Case-control studies, linkage analyses , admixture mapping and GWAS have identified a number of candidate genes associated with prostate cancer susceptibility. Similarly, studies of ethnic and founder populations have identified inherited genetic factors associated with a higher risk of prostate cancer. However, the replication of these findings remains inconsistent, with numerous genes likely to be involved. GWAS have provided evidence supporting the genetic complexity of prostate cancer. It is also likely that there could be significant variation in the contribution of various genes and SNPs to prostate cancer risk in various ethnic groups. Additional studies will be required to determine whether genes or SNPs can be combined with PSA levels and other clinical factors to identify men who are at particularly high risk of being diagnosed with prostate cancer.
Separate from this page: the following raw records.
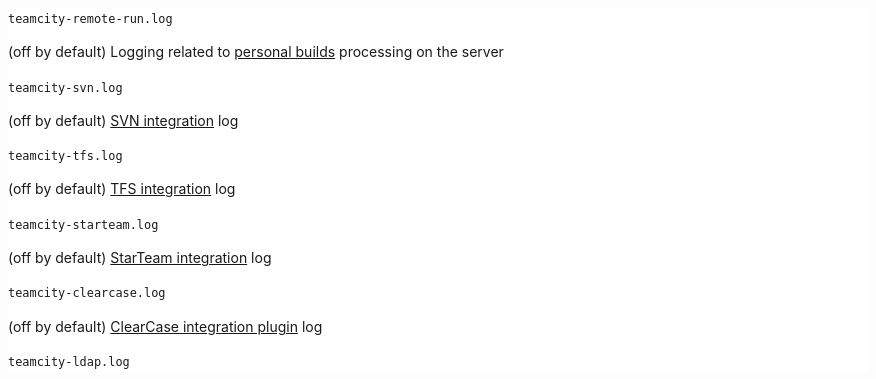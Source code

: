 </td></tr><tr>

<td>

`teamcity-remote-run.log`

</td>

<td>

(off by default) Logging related to [personal builds](personal-build.md) processing on the server

</td></tr><tr>

<td>

`teamcity-svn.log`

</td>

<td>

(off by default) [SVN integration](subversion.md) log

</td></tr><tr>

<td>

`teamcity-tfs.log`

</td>

<td>

(off by default) [TFS integration](team-foundation-server.md) log

</td></tr><tr>

<td>

`teamcity-starteam.log`

</td>

<td>

(off by default) [StarTeam integration](starteam.md) log

</td></tr><tr>

<td>

`teamcity-clearcase.log`

</td>

<td>

(off by default) [ClearCase integration plugin](clearcase.md) log

</td></tr><tr>

<td>

`teamcity-ldap.log`
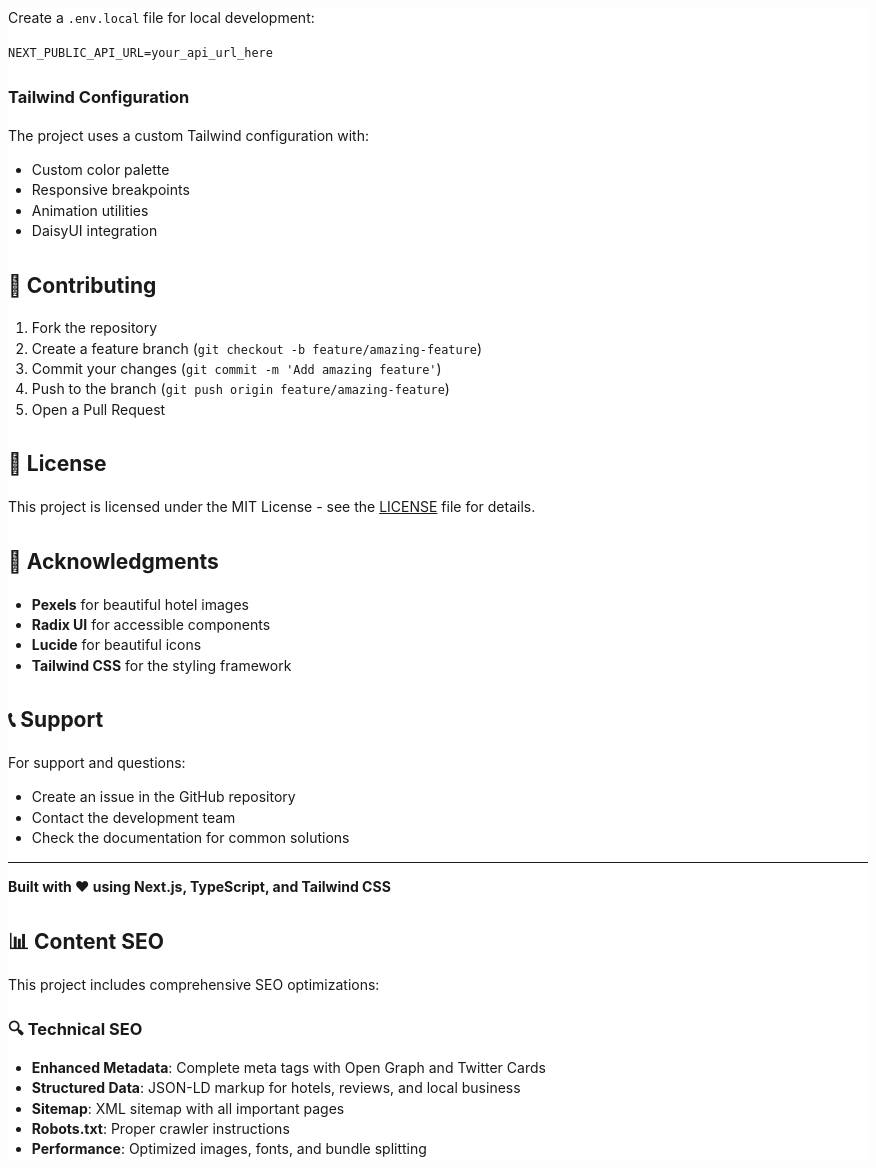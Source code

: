 Create a `.env.local` file for local development:

```env
NEXT_PUBLIC_API_URL=your_api_url_here
```

### Tailwind Configuration

The project uses a custom Tailwind configuration with:

- Custom color palette
- Responsive breakpoints
- Animation utilities
- DaisyUI integration

## 🤝 Contributing

1. Fork the repository
2. Create a feature branch (`git checkout -b feature/amazing-feature`)
3. Commit your changes (`git commit -m 'Add amazing feature'`)
4. Push to the branch (`git push origin feature/amazing-feature`)
5. Open a Pull Request

## 📝 License

This project is licensed under the MIT License - see the [LICENSE](LICENSE) file for details.

## 🙏 Acknowledgments

- **Pexels** for beautiful hotel images
- **Radix UI** for accessible components
- **Lucide** for beautiful icons
- **Tailwind CSS** for the styling framework

## 📞 Support

For support and questions:

- Create an issue in the GitHub repository
- Contact the development team
- Check the documentation for common solutions

---

**Built with ❤️ using Next.js, TypeScript, and Tailwind CSS**

## 📊 Content SEO

This project includes comprehensive SEO optimizations:

### 🔍 Technical SEO

- **Enhanced Metadata**: Complete meta tags with Open Graph and Twitter Cards
- **Structured Data**: JSON-LD markup for hotels, reviews, and local business
- **Sitemap**: XML sitemap with all important pages
- **Robots.txt**: Proper crawler instructions
- **Performance**: Optimized images, fonts, and bundle splitting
The finding that the FA–BRCA pathway is intimately involved in the response to DNA damage and repair and may confer potential susceptibility to prostate cancer has spurred further research in this area. Furthermore, tumour cells with a disrupted DNA repair pathway are hypersensitive to PARP inhibitors, and these agents have been shown to be efficacious in prostate cancer. Moving forward, genes identified through GWAS may eventually have a role in prostate cancer screening and as targets for therapeutic targets.